Glenn Greenwald may have a heck of a story, but his own personal saga is equality fascinating. He's a gay man who moved to Brazil so that he could be with his spouse because the U.S. government doesn't recognize same-sex couples when it comes to applying for residency visas here.
(BEGIN VIDEOTAPE)
AMANPOUR: You've written about yourself and about political, you know, realities and relationships with your country and your government.
You said, "I do think political posture is driven by your personality, your relationship with authority, how comfortable you are in your life."
You said, "When you grow up gay, you're not part of the system; it forces you to evaluate, is it me or is the system bad?"
I'm fascinated by how that -- how that plays in your work.
GREENWALD: Yes, I mean, I was more giving a personal description there rather than some opining in some general way that applies to other people.
And what I was really saying is I think that when you go through your life completely comfortable, without very many challenges or difficulties, I think it's much more -- it's much easier and much more likely that you're simply going to embrace orthodoxies and pieties and conventions, because the system that has been created has rewarded you with all sorts of comfort and privileges.
I think when you grow up in -- with any kind of real challenge that forces you to evaluate your relationship to these conventions and the things that you're taught and how it makes you feel alienated or actually does, in some way, reject you or give you serious impediments, that you start to question what that system is.
Is it really valid in the way that it's rejecting me?
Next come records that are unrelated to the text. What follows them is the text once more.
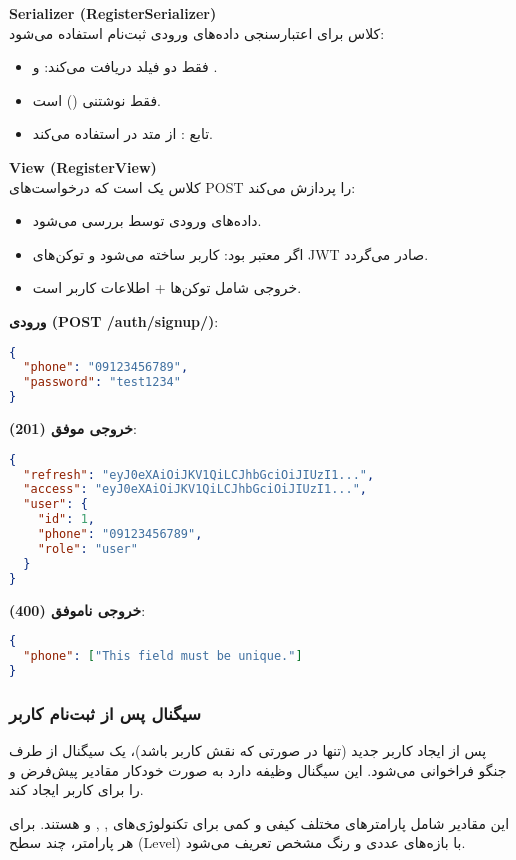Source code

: \documentclass{report}
\begin{document}
\textbf{Serializer (RegisterSerializer)} \\
کلاس  برای اعتبارسنجی داده‌های ورودی ثبت‌نام استفاده می‌شود:
\begin{itemize}
  \item فقط دو فیلد دریافت می‌کند:  و .
  \item {} فقط نوشتنی () است.
  \item تابع : از متد  در  استفاده می‌کند.
\end{itemize}

\textbf{View (RegisterView)} \\
کلاس  یک  است که درخواست‌های POST را پردازش می‌کند:
\begin{itemize}
  \item داده‌های ورودی توسط  بررسی می‌شود.
  \item اگر معتبر بود: کاربر ساخته می‌شود و توکن‌های JWT صادر می‌گردد.
  \item خروجی شامل توکن‌ها + اطلاعات کاربر است.
\end{itemize}

\textbf{ورودی (POST /auth/signup/)}:
\begin{lstlisting}[language=json]
{
  "phone": "09123456789",
  "password": "test1234"
}
\end{lstlisting}

\textbf{خروجی موفق (201)}:
\begin{lstlisting}[language=json]
{
  "refresh": "eyJ0eXAiOiJKV1QiLCJhbGciOiJIUzI1...",
  "access": "eyJ0eXAiOiJKV1QiLCJhbGciOiJIUzI1...",
  "user": {
    "id": 1,
    "phone": "09123456789",
    "role": "user"
  }
}
\end{lstlisting}

\textbf{خروجی ناموفق (400)}:
\begin{lstlisting}[language=json]
{
  "phone": ["This field must be unique."]
}
\end{lstlisting}
\subsubsection{سیگنال پس از ثبت‌نام کاربر}
پس از ایجاد کاربر جدید (تنها در صورتی که نقش کاربر  باشد)، یک سیگنال  از طرف جنگو فراخوانی می‌شود. این سیگنال وظیفه دارد به صورت خودکار مقادیر پیش‌فرض  و  را برای کاربر ایجاد کند. 

این مقادیر شامل پارامترهای مختلف کیفی و کمی برای تکنولوژی‌های , ,  و  هستند. برای هر پارامتر، چند سطح (Level) با بازه‌های عددی و رنگ مشخص تعریف می‌شود.  
\end{document}
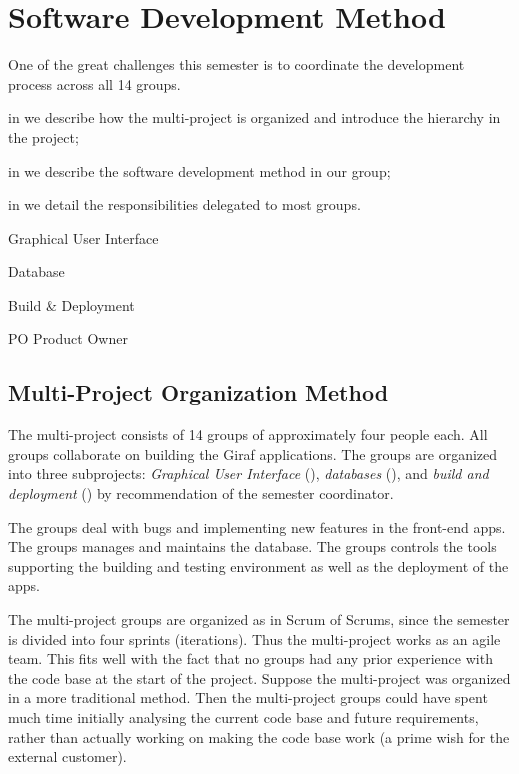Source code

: \chapter{Software Development Method}\label{chap:sw_dev_method}
One of the great challenges this semester is to coordinate the development process across all 14 groups. 

\begin{chapterorganization}
  \item in  we describe how the multi-project is organized and introduce the hierarchy in the project;
  \item in  we describe the software development method in our group;
  \item in  we detail the responsibilities delegated to most groups.
\end{chapterorganization}

\begin{abbreviations}
  \item[\gui] Graphical User Interface
  \item[\db] Database
  \item[\bd] Build \& Deployment
  \item[PO] Product Owner
\end{abbreviations}

\section{Multi-Project Organization Method}\label{sec:project_overview}
The multi-project consists of 14 groups of approximately four people each. All groups collaborate on building the Giraf applications. The groups are organized into three subprojects: \emph{Graphical User Interface} (\gui), \emph{databases} (\db), and \emph{build and deployment} (\bd) by recommendation of the semester coordinator.

The \gui groups deal with bugs and implementing new features in the front-end apps. The \db groups manages and maintains the database. The \bd groups controls the tools supporting the building and testing environment as well as the deployment of the apps.

The multi-project groups are organized as in Scrum of Scrums, since the semester is divided into four sprints (iterations). Thus the multi-project works as an agile team. This fits well with the fact that no groups had any prior experience with the code base at the start of the project. Suppose the multi-project was organized in a more traditional method. Then the multi-project groups could have spent much time initially analysing the current code base and future requirements, rather than actually working on making the code base work (a prime wish for the external customer).

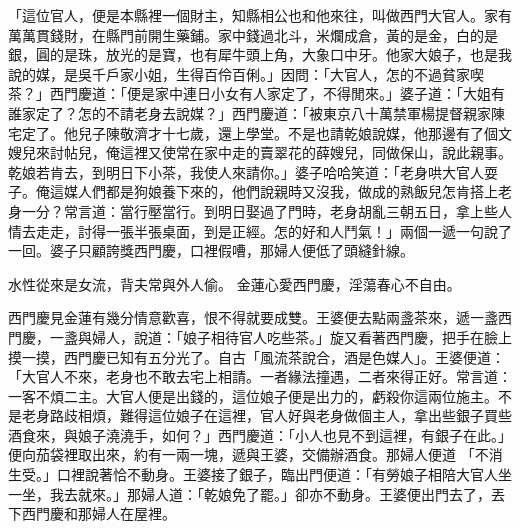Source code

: \begin{showcontents}{}
「這位官人，便是本縣裡一個財主，知縣相公也和他來往，叫做西門大官人。家有萬萬貫錢財，在縣門前開生藥鋪。家中錢過北斗，米爛成倉，黃的是金，白的是銀，圓的是珠，放光的是寶，也有犀牛頭上角，大象口中牙。他家大娘子，也是我說的媒，是吳千戶家小姐，生得百伶百俐。」因問：「大官人，怎的不過貧家喫茶？」西門慶道：「便是家中連日小女有人家定了，不得閒來。」婆子道：「大姐有誰家定了？怎的不請老身去說媒？」西門慶道：「被東京八十萬禁軍楊提督親家陳宅定了。他兒子陳敬濟才十七歲，還上學堂。不是也請乾娘說媒，他那邊有了個文嫂兒來討帖兒，俺這裡又使常在家中走的賣翠花的薛嫂兒，同做保山，說此親事。乾娘若肯去，到明日下小茶，我使人來請你。」婆子哈哈笑道：「老身哄大官人耍子。俺這媒人們都是狗娘養下來的，他們說親時又沒我，做成的熟飯兒怎肯搭上老身一分？常言道：當行壓當行。到明日娶過了門時，老身胡亂三朝五日，拿上些人情去走走，討得一張半張桌面，到是正經。怎的好和人鬥氣！」兩個一遞一句說了一回。婆子只顧誇獎西門慶，口裡假嘈，那婦人便低了頭縫針線。

水性從來是女流，背夫常與外人偷。
金蓮心愛西門慶，淫蕩春心不自由。

西門慶見金蓮有幾分情意歡喜，恨不得就要成雙。王婆便去點兩盞茶來，遞一盞西門慶，一盞與婦人，說道：「娘子相待官人吃些茶。」旋又看著西門慶，把手在臉上摸一摸，西門慶已知有五分光了。自古「風流茶說合，酒是色媒人」。王婆便道：「大官人不來，老身也不敢去宅上相請。一者緣法撞遇，二者來得正好。常言道：一客不煩二主。大官人便是出錢的，這位娘子便是出力的，虧殺你這兩位施主。不是老身路歧相煩，難得這位娘子在這裡，官人好與老身做個主人，拿出些銀子買些酒食來，與娘子澆澆手，如何？」西門慶道：「小人也見不到這裡，有銀子在此。」便向茄袋裡取出來，約有一兩一塊，遞與王婆，交備辦酒食。那婦人便道 「不消生受。」口裡說著恰不動身。王婆接了銀子，臨出門便道：「有勞娘子相陪大官人坐一坐，我去就來。」那婦人道：「乾娘免了罷。」卻亦不動身。王婆便出門去了，丟下西門慶和那婦人在屋裡。


\end{showcontents}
Or is it the system itself that is corrupted?
And I think that lends itself to a much more critical eye that you end up casting upon things that you're taught are indisputably true. And that's the reason why, I think, that personality does play a role in how you relate to authority, how you question it, how you question conventional conceptions that, in general, that society accepts as true. I think it's played a role for me, certainly.
(END VIDEOTAPE)
AMANPOUR: Such interesting insight.
And Glenn and his Brazilian spouse, like other gay couples who we've featured on this program are no doubt waiting to see if the U.S. Supreme Court will uphold or strike down the Defense of Marriage Act. A ruling on that is expected this month.